──────── Supplied records
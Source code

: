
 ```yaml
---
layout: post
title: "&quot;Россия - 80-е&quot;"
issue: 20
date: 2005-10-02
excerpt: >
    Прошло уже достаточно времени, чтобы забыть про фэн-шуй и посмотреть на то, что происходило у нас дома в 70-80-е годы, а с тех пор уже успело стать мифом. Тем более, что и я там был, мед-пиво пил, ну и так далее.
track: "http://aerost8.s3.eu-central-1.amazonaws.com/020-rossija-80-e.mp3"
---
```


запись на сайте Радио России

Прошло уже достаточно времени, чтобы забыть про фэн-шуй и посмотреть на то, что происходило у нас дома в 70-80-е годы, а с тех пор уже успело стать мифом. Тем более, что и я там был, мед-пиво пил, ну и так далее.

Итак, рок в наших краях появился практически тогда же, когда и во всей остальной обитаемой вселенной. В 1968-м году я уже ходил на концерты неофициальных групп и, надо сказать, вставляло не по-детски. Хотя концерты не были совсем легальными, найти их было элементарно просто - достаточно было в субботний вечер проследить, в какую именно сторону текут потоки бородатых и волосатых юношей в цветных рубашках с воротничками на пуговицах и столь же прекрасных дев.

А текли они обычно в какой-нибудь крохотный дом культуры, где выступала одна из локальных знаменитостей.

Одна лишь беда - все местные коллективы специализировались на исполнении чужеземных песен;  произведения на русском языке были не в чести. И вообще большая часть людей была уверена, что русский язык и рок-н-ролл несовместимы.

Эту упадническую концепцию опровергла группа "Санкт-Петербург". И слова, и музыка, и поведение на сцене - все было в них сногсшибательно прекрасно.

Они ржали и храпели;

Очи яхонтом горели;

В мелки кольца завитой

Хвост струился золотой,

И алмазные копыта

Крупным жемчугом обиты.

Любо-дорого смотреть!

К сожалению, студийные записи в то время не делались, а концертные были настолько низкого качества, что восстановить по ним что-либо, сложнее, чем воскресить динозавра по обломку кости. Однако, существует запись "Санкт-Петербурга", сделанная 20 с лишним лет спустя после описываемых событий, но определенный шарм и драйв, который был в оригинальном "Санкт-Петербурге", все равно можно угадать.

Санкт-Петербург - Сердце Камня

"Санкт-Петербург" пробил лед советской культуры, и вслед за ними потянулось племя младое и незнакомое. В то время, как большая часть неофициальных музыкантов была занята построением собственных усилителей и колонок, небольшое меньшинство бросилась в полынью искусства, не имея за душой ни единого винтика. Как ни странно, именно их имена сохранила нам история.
────────────────
──────── Supplied records
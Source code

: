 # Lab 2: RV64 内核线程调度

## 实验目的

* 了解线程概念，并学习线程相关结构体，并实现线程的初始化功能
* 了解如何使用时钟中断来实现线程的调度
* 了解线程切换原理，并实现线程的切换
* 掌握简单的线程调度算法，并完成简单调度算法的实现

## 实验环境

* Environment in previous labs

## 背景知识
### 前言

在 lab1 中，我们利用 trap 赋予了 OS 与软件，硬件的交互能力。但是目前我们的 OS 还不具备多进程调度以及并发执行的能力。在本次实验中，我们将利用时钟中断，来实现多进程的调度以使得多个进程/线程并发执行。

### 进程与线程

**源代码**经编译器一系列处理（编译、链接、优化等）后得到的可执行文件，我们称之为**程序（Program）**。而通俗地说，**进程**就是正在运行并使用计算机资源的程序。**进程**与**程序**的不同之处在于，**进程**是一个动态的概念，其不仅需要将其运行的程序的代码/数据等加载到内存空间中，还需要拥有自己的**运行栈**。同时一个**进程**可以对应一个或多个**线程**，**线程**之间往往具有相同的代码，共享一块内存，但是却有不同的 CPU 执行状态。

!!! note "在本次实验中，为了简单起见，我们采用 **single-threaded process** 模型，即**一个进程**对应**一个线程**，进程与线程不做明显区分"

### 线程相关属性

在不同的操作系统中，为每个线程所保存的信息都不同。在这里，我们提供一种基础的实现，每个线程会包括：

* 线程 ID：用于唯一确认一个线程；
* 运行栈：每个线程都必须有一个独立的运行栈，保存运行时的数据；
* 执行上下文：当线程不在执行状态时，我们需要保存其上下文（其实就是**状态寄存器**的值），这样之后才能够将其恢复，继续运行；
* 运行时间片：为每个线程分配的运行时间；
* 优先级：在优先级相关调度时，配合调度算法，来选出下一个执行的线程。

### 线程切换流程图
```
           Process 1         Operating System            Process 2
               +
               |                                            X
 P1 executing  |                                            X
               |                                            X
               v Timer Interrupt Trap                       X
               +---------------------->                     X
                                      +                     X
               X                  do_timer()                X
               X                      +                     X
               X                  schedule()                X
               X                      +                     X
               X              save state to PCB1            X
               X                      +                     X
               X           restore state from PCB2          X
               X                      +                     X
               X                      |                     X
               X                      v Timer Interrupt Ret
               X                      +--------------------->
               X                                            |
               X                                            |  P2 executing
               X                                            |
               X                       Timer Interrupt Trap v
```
────────────────
• _Goal of the exercise_: Each line that holds the word "была" should be extracted from the records.

• _Result for this task_:
Одна лишь беда - все местные коллективы специализировались на исполнении чужеземных песен;  произведения на русском языке были не в чести. И вообще большая часть людей была уверена, что русский язык и рок-н-ролл несовместимы.
"Санкт-Петербург" пробил лед советской культуры, и вслед за ними потянулось племя младое и незнакомое. В то время, как большая часть неофициальных музыкантов была занята построением собственных усилителей и колонок, небольшое меньшинство бросилась в полынью искусства, не имея за душой ни единого винтика. Как ни странно, именно их имена сохранила нам история.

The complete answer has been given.